The problem with the school smartphone debate

Study finds most districts already regulate devices. Is the real issue enforcement?

Alvin Powell

Harvard Staff Writer

December 10, 2025


4 min read

Hao Yu.

File photo by Stephanie Mitchell/Harvard Staff Photographer

Amid concern about student screen time and mental health, new research indicates that most U.S. public schools already have policies regulating the use of smartphones in class.

Hao Yu, associate professor of population medicine at Harvard Medical School and at the Harvard Pilgrim Health Care Institute, said his finding raises the question of whether the policies are being enforced.

“The most surprising thing may be that school-level cellphone policy was so prevalent,” said Yu. “Almost every public school we surveyed indicated that they have a cellphone policy.”

The research, conducted in October 2024 and published in a recent JAMA Health Forum, surveyed public school principals about cellphone policies effective during the 2024-2025 school year. It categorized policies according to strictness, from outright bans to permitting students to bring a phone but not use it when school is in session. Of intermediate strictness are policies that allow students to bring smartphones to school but only use them outside of class. The least strict categories contain schools that allow phone use in the classroom at the teacher’s discretion and include schools that have no cellphone policy at all.

97%

Of public schools have some sort of cellphone policy, according to study

The survey found that 96.68 percent of public schools have some sort of cellphone policy. Elementary schools are the most restrictive, with 6.79 percent having a “no phones at school” policy and another 81.62 percent mandating “no phone use while school is in session.” Middle schools are a bit less strict, with about 75 percent allowing phones but banning their use while school is in session and about 15 percent allowing phones for use only outside of class time. High schools are the least restrictive, with just about 25 percent banning use when school is in session, and about half allowing use at school but outside of class. Nearly a quarter of high school policies allow use during class with permission of the teacher.

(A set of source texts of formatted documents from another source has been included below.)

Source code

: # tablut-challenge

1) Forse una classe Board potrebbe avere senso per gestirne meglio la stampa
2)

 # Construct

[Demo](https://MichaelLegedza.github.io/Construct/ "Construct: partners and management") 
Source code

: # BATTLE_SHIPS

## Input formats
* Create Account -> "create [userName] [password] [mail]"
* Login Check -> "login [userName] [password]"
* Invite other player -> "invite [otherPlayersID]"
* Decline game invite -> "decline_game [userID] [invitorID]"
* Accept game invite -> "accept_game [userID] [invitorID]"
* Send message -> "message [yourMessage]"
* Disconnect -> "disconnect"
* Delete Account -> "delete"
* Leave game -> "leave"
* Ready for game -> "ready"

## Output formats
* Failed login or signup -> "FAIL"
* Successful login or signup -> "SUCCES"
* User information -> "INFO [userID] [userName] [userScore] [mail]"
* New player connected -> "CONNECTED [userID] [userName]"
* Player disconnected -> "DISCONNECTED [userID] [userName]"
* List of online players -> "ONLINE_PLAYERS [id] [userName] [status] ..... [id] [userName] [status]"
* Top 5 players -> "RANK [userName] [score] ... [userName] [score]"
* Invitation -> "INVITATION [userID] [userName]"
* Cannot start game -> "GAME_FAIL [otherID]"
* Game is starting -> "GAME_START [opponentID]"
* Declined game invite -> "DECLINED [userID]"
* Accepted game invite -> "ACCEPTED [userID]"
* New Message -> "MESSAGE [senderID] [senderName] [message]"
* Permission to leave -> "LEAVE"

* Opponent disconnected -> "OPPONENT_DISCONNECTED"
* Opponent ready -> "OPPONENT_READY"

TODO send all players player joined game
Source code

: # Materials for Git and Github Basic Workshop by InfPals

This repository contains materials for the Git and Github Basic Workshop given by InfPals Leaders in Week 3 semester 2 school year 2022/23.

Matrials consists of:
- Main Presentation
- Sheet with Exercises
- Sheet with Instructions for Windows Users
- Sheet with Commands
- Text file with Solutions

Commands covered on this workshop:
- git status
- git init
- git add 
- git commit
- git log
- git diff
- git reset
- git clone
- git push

The survey was published in October and conducted with colleagues from Harvard, Brigham and Women’s Hospital, Brown University, and RAND.

Yu said the distribution of school cellphone policies with different levels of restrictiveness makes some sense, as the strictest policies are for the youngest students and the policies become more liberal as the students grow older and gain autonomy. Yu pointed out, however, that the loosest policies are at the high school level, which also has higher rates of depression. He also said this survey did not probe whether there was an association between mental health and looser policies.

Yu acknowledged that the survey raises questions to be explored in future work. Among them are differences in smartphone policies by school characteristics, such as whether policies at public charter schools or private schools, for example, differ from those at traditional public schools; what associations exist between the policies and student mental health; and how schools enforce cellphone policies. The question about policy enforcement is particularly important to examine given the increasing number of states that have enacted statewide bans of cellphone use in schools.

“Even if a state bans cellphones at schools, it’s really up to school principals and teachers to enforce the law,” Yu said. “It’s a gap in the literature as to how exactly those key players are enforcing.”

Ultimately, Yu said, society has to seek a balance on the issue because today’s students are going to work all their lives in environments with smartphones and other screens, as well as increasingly sophisticated AI. Merely labeling these devices “evil,” he said, ultimately won’t be helpful.

“It’s a challenge for teachers because nowadays, for this younger generation, cellphones or AIs are just part of their life,” Yu said. “How you help them incorporate these tools into their academic life is really challenging.”